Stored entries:
────

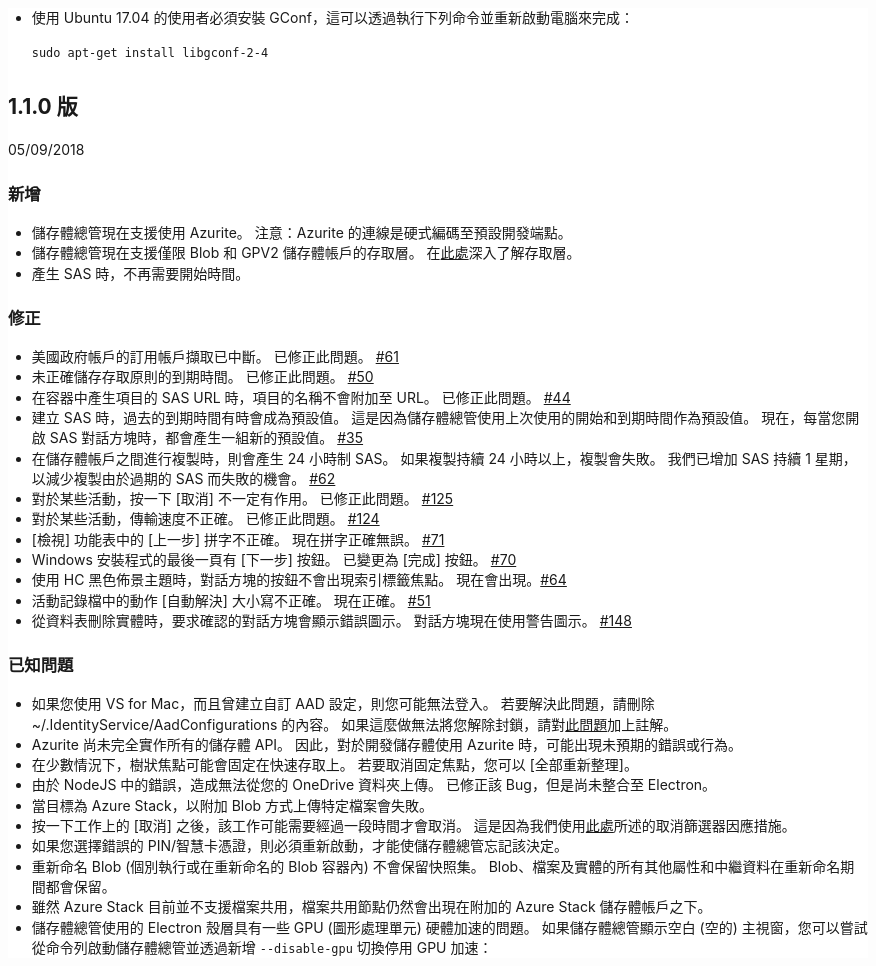 * 使用 Ubuntu 17.04 的使用者必須安裝 GConf，這可以透過執行下列命令並重新啟動電腦來完成：

    ```
    sudo apt-get install libgconf-2-4
    ```

## <a name="version-110"></a>1.1.0 版
05/09/2018

### <a name="new"></a>新增
* 儲存體總管現在支援使用 Azurite。 注意：Azurite 的連線是硬式編碼至預設開發端點。
* 儲存體總管現在支援僅限 Blob 和 GPV2 儲存體帳戶的存取層。 在[此處](https://docs.microsoft.com/azure/storage/blobs/storage-blob-storage-tiers)深入了解存取層。
* 產生 SAS 時，不再需要開始時間。

### <a name="fixes"></a>修正
* 美國政府帳戶的訂用帳戶擷取已中斷。 已修正此問題。 [#61](https://github.com/Microsoft/AzureStorageExplorer/issues/61)
* 未正確儲存存取原則的到期時間。 已修正此問題。 [#50](https://github.com/Microsoft/AzureStorageExplorer/issues/50)
* 在容器中產生項目的 SAS URL 時，項目的名稱不會附加至 URL。 已修正此問題。 [#44](https://github.com/Microsoft/AzureStorageExplorer/issues/44)
* 建立 SAS 時，過去的到期時間有時會成為預設值。 這是因為儲存體總管使用上次使用的開始和到期時間作為預設值。 現在，每當您開啟 SAS 對話方塊時，都會產生一組新的預設值。 [#35](https://github.com/Microsoft/AzureStorageExplorer/issues/35)
* 在儲存體帳戶之間進行複製時，則會產生 24 小時制 SAS。 如果複製持續 24 小時以上，複製會失敗。 我們已增加 SAS 持續 1 星期，以減少複製由於過期的 SAS 而失敗的機會。 [#62](https://github.com/Microsoft/AzureStorageExplorer/issues/62)
* 對於某些活動，按一下 [取消] 不一定有作用。 已修正此問題。 [#125](https://github.com/Microsoft/AzureStorageExplorer/issues/125)
* 對於某些活動，傳輸速度不正確。 已修正此問題。 [#124](https://github.com/Microsoft/AzureStorageExplorer/issues/124)
* [檢視] 功能表中的 [上一步] 拼字不正確。 現在拼字正確無誤。 [#71](https://github.com/Microsoft/AzureStorageExplorer/issues/71)
* Windows 安裝程式的最後一頁有 [下一步] 按鈕。 已變更為 [完成] 按鈕。 [#70](https://github.com/Microsoft/AzureStorageExplorer/issues/70)
* 使用 HC 黑色佈景主題時，對話方塊的按鈕不會出現索引標籤焦點。 現在會出現。[#64](https://github.com/Microsoft/AzureStorageExplorer/issues/64)
* 活動記錄檔中的動作 [自動解決] 大小寫不正確。 現在正確。 [#51](https://github.com/Microsoft/AzureStorageExplorer/issues/51)
* 從資料表刪除實體時，要求確認的對話方塊會顯示錯誤圖示。 對話方塊現在使用警告圖示。 [#148](https://github.com/Microsoft/AzureStorageExplorer/issues/148)

### <a name="known-issues"></a>已知問題
* 如果您使用 VS for Mac，而且曾建立自訂 AAD 設定，則您可能無法登入。 若要解決此問題，請刪除 ~/.IdentityService/AadConfigurations 的內容。 如果這麼做無法將您解除封鎖，請對[此問題](https://github.com/Microsoft/AzureStorageExplorer/issues/97)加上註解。
* Azurite 尚未完全實作所有的儲存體 API。 因此，對於開發儲存體使用 Azurite 時，可能出現未預期的錯誤或行為。
* 在少數情況下，樹狀焦點可能會固定在快速存取上。 若要取消固定焦點，您可以 [全部重新整理]。
* 由於 NodeJS 中的錯誤，造成無法從您的 OneDrive 資料夾上傳。 已修正該 Bug，但是尚未整合至 Electron。
* 當目標為 Azure Stack，以附加 Blob 方式上傳特定檔案會失敗。
* 按一下工作上的 [取消] 之後，該工作可能需要經過一段時間才會取消。 這是因為我們使用[此處](https://github.com/Azure/azure-storage-node/issues/317)所述的取消篩選器因應措施。
* 如果您選擇錯誤的 PIN/智慧卡憑證，則必須重新啟動，才能使儲存體總管忘記該決定。
* 重新命名 Blob (個別執行或在重新命名的 Blob 容器內) 不會保留快照集。 Blob、檔案及實體的所有其他屬性和中繼資料在重新命名期間都會保留。
* 雖然 Azure Stack 目前並不支援檔案共用，檔案共用節點仍然會出現在附加的 Azure Stack 儲存體帳戶之下。
* 儲存體總管使用的 Electron 殼層具有一些 GPU (圖形處理單元) 硬體加速的問題。 如果儲存體總管顯示空白 (空的) 主視窗，您可以嘗試從命令列啟動儲存體總管並透過新增 `--disable-gpu` 切換停用 GPU 加速：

────

If a line in the records above includes the string "Blob", copy it.

#### Answer for this exercise:
* 儲存體總管現在支援僅限 Blob 和 GPV2 儲存體帳戶的存取層。 在[此處](https://docs.microsoft.com/azure/storage/blobs/storage-blob-storage-tiers)深入了解存取層。
* 當目標為 Azure Stack，以附加 Blob 方式上傳特定檔案會失敗。
* 重新命名 Blob (個別執行或在重新命名的 Blob 容器內) 不會保留快照集。 Blob、檔案及實體的所有其他屬性和中繼資料在重新命名期間都會保留。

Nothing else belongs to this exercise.